The ending was a bit unsatisfying, but the powerful story, the haunting prose, and the idiosyncratic, well-developed characters overshadow this tiny flaw. Book Clubs will certainly have plenty to discuss.
Coming of age, coming to terms—without completely coming undone…Rachel’s story will yank at your heartstrings. This cheerleader gives Heidi Durrow’s freshman novel a two pom pom cheer!
Katharine P. (Boulder, CO)
Not The Bluest Eye
A heartbreaking inside view of growing up half black and half white. A young girl survives a landing from 9 storeys up (was she pushed, did she fall?) which her mother and siblings did not. Taken in by the African American side of the family in Portland, she starts to make decisions about who she is and how she will face the rest of her life. Did I say heartbreaking? You will root for her and hope she does more than survive the decisions about who she is she keeps being forced to make. This title will appeal to adults, is great for bookclubs, but should be suggested to thoughtful young adults as well. The voice is strong and clear and the writing is transcendent and beautiful.
Jean O. (DePere, WI)
The Girl Who Fell from the Sky
This book is a treasure; well written and a joy to read. Reading it made me think of loom weaving; different threads combined to make a beautiful piece of fabric. The gradual introduction of each character and of each portion of the plot is done so well. The story pulled me in and kept me feeling involved. The award the author received for a book concerning social justice is well deserved.
Lynn S. (LYNCH STATION, VA)
The Girl Who Fell From the Sky, by Heidi W. Durrow, is a very uncommon story. I found the book easy to read in the sense that the prose is comfortable and natural. On the other hand, it was difficult for me to capture the characters and their relationship with each other during the first 50 pages. After that, I became awed by the struggle that occurred as daily events to the young protagonist, Rachel. While reading the book, both the “tragedy” and the “reality of Rachel” seemed to me to be fabricated. Much to my surprise (after hearing an interview with Ms. Durrow on NPR All Things Considered on March 2, 2010) I learned that both of these aspects of the book are based on true experiences. The story of the tragedy (which is unveiled gradually throughout the chapters) and its aftermath was interesting to me from a philosophical perspective and is based on a true story. The story of Rachel’s youth was otherwise and was actually autobiographical. In my opinion and more importantly than it being based on reality, the story of Rachel, herself, is what caused my compulsion to complete the book. How often are we told that people are people even if they are of different races or from different cultures? Yet, how seldom do we have the opportunity to learn about the inner experiences of a soul who is in fact bi-racial?
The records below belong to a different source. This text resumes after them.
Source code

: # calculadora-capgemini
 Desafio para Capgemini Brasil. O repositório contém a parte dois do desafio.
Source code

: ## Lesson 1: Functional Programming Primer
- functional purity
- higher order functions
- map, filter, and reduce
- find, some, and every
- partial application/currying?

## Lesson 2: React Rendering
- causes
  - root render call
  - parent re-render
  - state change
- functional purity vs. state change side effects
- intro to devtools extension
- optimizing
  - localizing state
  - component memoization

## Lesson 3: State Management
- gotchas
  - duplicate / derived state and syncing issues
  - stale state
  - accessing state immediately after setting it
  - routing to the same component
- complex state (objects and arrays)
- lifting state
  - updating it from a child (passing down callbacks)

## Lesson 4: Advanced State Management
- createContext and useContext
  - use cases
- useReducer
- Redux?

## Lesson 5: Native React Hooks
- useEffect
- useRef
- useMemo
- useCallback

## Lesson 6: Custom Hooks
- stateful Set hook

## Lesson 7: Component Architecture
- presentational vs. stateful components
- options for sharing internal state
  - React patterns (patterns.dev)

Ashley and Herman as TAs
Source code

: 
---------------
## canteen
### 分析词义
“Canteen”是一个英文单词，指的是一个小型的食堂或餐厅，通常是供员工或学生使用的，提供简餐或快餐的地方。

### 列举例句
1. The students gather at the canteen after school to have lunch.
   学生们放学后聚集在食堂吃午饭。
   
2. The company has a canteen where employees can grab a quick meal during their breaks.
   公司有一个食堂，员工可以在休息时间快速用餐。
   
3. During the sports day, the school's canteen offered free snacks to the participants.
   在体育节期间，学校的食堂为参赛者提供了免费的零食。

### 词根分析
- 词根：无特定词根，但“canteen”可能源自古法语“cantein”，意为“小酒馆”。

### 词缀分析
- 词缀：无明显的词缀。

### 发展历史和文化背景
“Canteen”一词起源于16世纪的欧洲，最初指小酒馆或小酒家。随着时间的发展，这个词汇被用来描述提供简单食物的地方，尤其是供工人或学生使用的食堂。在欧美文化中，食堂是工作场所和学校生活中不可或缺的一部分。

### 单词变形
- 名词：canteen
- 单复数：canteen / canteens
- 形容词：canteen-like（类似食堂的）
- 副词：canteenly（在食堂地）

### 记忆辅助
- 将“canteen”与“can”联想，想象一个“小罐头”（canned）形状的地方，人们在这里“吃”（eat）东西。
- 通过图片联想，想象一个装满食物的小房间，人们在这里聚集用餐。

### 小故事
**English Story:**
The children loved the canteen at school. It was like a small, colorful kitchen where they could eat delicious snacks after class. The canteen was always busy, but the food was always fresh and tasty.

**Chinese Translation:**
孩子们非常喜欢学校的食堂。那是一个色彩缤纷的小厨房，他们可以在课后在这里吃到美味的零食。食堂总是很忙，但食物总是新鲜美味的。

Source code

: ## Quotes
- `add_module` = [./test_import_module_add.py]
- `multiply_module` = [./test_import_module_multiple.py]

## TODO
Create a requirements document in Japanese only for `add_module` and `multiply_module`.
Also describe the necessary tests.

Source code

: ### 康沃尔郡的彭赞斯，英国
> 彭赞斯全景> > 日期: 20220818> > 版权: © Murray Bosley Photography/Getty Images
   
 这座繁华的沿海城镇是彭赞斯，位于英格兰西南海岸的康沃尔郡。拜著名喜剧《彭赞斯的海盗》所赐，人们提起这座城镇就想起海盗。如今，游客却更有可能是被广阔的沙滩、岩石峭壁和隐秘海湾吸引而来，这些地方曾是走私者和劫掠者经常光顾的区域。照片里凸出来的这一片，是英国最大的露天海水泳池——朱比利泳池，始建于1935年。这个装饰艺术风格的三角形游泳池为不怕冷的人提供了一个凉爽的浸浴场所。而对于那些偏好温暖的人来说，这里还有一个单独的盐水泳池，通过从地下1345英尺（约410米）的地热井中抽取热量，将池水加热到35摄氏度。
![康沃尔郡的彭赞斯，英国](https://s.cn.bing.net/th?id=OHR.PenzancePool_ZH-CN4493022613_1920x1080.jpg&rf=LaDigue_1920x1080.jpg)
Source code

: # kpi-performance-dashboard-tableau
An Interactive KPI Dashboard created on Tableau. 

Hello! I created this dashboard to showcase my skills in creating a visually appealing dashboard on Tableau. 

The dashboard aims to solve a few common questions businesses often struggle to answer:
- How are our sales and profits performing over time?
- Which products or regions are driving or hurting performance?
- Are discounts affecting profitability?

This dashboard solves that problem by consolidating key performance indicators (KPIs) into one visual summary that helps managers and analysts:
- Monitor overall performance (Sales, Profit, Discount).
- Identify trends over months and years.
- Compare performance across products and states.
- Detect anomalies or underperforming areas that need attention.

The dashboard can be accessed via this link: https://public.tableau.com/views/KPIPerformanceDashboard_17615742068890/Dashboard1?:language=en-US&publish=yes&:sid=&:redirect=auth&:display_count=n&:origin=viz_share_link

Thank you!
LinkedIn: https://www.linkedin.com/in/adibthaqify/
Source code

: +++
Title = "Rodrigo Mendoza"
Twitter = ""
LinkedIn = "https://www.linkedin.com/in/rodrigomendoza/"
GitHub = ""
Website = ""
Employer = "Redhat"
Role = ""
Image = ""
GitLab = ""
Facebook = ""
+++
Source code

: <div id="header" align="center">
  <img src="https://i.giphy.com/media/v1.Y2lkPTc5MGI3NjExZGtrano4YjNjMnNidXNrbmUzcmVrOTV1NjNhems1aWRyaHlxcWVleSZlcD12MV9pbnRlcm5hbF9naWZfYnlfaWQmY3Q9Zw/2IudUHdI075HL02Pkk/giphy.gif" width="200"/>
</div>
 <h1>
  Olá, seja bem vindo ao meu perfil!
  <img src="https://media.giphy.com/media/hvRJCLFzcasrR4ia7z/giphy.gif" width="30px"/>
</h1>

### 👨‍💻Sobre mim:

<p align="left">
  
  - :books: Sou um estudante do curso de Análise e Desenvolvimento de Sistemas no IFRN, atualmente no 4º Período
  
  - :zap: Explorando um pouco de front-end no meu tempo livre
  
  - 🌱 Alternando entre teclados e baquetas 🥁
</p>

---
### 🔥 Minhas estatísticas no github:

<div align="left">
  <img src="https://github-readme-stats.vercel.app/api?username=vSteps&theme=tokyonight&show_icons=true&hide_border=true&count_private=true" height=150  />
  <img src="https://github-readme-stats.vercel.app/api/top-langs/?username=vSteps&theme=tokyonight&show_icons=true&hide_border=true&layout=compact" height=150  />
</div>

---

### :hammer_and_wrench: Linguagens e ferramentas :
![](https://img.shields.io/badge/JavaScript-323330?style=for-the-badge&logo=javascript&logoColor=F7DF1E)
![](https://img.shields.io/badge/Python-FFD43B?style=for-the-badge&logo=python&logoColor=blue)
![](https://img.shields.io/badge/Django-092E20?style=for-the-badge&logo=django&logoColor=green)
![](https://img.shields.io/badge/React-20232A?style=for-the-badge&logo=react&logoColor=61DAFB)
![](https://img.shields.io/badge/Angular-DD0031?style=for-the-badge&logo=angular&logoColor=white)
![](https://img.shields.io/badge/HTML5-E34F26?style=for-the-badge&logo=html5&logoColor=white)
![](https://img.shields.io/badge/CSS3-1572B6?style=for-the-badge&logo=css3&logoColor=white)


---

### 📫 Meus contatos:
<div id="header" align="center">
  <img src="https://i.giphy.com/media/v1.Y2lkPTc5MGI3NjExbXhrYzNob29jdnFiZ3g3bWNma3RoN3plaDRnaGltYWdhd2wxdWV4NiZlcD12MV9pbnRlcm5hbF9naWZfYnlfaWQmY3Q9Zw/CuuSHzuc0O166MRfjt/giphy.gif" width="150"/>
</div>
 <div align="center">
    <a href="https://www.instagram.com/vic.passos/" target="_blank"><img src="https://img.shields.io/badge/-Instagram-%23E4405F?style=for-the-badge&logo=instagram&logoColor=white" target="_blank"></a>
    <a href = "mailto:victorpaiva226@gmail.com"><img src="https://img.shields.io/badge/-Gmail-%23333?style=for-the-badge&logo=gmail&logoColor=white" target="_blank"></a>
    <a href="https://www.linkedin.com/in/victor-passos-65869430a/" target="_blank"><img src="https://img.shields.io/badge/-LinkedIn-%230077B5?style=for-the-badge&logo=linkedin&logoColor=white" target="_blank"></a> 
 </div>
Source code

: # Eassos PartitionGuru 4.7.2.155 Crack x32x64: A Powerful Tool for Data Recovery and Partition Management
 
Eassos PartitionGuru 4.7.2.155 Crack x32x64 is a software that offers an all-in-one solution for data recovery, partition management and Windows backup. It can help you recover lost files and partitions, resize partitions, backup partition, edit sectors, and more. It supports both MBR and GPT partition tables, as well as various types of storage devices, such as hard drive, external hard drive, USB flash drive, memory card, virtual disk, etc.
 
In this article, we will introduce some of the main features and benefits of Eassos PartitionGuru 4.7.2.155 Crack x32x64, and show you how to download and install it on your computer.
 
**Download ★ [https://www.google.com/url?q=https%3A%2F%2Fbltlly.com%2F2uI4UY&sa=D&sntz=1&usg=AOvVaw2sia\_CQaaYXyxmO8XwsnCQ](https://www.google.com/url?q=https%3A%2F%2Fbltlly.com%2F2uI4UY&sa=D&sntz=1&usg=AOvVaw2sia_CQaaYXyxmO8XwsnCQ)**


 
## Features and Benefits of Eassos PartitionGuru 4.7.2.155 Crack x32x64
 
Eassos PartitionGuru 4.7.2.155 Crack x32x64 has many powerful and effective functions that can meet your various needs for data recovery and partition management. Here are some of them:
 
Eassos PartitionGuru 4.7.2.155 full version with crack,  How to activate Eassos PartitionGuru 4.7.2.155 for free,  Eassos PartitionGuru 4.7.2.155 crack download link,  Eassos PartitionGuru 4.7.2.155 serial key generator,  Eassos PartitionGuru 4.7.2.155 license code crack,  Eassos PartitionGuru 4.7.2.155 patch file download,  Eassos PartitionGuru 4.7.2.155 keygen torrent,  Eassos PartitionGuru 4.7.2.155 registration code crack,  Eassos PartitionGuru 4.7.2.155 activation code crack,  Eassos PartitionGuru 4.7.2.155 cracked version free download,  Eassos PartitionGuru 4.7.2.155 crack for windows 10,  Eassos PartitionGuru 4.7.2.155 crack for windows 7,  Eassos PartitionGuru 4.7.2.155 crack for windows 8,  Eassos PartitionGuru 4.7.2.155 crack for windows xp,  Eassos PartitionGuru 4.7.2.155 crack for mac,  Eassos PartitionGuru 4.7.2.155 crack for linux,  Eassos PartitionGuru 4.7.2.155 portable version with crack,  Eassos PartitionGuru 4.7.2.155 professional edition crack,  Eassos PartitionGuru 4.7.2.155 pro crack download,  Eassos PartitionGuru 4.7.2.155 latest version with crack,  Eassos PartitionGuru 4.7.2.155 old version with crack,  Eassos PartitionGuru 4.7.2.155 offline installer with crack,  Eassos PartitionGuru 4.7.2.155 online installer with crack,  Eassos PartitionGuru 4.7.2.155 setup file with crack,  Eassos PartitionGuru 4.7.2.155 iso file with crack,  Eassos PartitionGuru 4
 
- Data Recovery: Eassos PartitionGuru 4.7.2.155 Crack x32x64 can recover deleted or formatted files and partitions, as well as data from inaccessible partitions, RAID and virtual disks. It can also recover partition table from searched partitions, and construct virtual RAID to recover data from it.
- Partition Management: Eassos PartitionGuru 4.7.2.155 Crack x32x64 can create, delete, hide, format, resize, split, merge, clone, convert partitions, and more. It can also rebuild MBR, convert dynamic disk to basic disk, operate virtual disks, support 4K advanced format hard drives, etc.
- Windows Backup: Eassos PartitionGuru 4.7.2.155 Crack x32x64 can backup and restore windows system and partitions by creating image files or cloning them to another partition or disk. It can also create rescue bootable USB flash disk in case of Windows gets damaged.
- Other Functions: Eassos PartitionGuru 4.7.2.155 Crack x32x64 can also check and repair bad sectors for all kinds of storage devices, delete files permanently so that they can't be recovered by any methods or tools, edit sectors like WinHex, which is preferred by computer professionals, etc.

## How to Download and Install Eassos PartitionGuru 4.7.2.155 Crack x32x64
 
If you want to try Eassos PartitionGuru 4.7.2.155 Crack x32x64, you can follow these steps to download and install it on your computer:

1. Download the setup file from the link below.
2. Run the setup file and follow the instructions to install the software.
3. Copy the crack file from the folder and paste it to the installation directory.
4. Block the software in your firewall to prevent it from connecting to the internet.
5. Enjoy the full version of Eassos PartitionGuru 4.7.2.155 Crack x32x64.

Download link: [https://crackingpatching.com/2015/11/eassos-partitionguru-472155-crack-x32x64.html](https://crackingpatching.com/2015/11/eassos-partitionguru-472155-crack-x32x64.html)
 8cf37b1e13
In summary, I want to give Ms. Durrow the highest of praise…she made me look inside myself.
Laura P. (Atlanta, GA)
This Bellweather Prize winner addresses issues of racial identity, class prejudice, substance abuse, and adolescent sexuality through a compact, well-written, and moving story packed with sympathetic and well-defined characters. The story revolves around an unthinkable family tragedy and its impact on the several narrators, most notably Rachael, a mixed-race child who is the survivor of the event. While the story is not a mystery, the details of the keynote incident are revealed slowly through out the story in a way that allows the author, Heidi Durrow, to explore a number of issues from various perspectives. It's compelling reading!